Factoring the quadratic into linear factors, we get:

\[2x^2+5x-3=0\] \[(2x-1)(x+3) = 0\] \[2x-1=0 \;\text{or}\; x+3=0\] \[x=\frac{1}{2}\; \text{or}\; x=-3\]

Find the zeros for \(x^2 +2x=4\)

First, set the quadratic equal to zero, then we have \(x^2+2x-4\)

You can try, but the quadratic will not factor, so, using the quadratic formula, where \(a=1, b=2\) and \(c=-4\), we get:

\[x=\frac{-2 \pm \sqrt{2^2-4(1)(-4)}}{2(1)}\] \[x=\frac{-2 \pm \sqrt{20}}{2}\] \[x=\frac{-2 \pm2 \sqrt{5}}{2}\] \[x=-1\pm \sqrt{5}\]

or we can say:

\[x=-1+\sqrt{5} \;\text{or}\; x=-1-\sqrt{5}\]

Best Fit

A projectile is launched from a pad that is \(6\) feet above ground. As the projectile moves up and eventually lands on the ground, the distance the projectile is from the ground, \(d\), is recorded in the table below. Assuming the distance the projectile is from the ground at time \(t\) in seconds forms a quadratic function, write an equation for it.

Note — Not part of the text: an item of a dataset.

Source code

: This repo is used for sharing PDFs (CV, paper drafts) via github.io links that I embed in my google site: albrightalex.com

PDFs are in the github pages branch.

\[\begin{array}{|c|c|c|} \hline \text{t (sec.)} & \text{d (ft.)} \\ \hline \text{0} & \text{6} \\ \hline \text{2} & \text{198} \\ \hline \text{5} & \text{246} \\ \hline \text{8} & \text{6} \\ \hline \end{array}\]

Input the time in L1 and the distance in L2 by entering STAT then EDIT on your graphing calculator. Since we are told the data fits a quadratic function, enter STAT then over to CALC and enter 5:QuadReg. A summary of what you did will appear on the display. Scroll down to Calculate and the quadratic equation will appear.

The answer is \(y=-16x^2 +128x+6\) so, in function form, we have \(d(t)=-16t^2+128t+6\).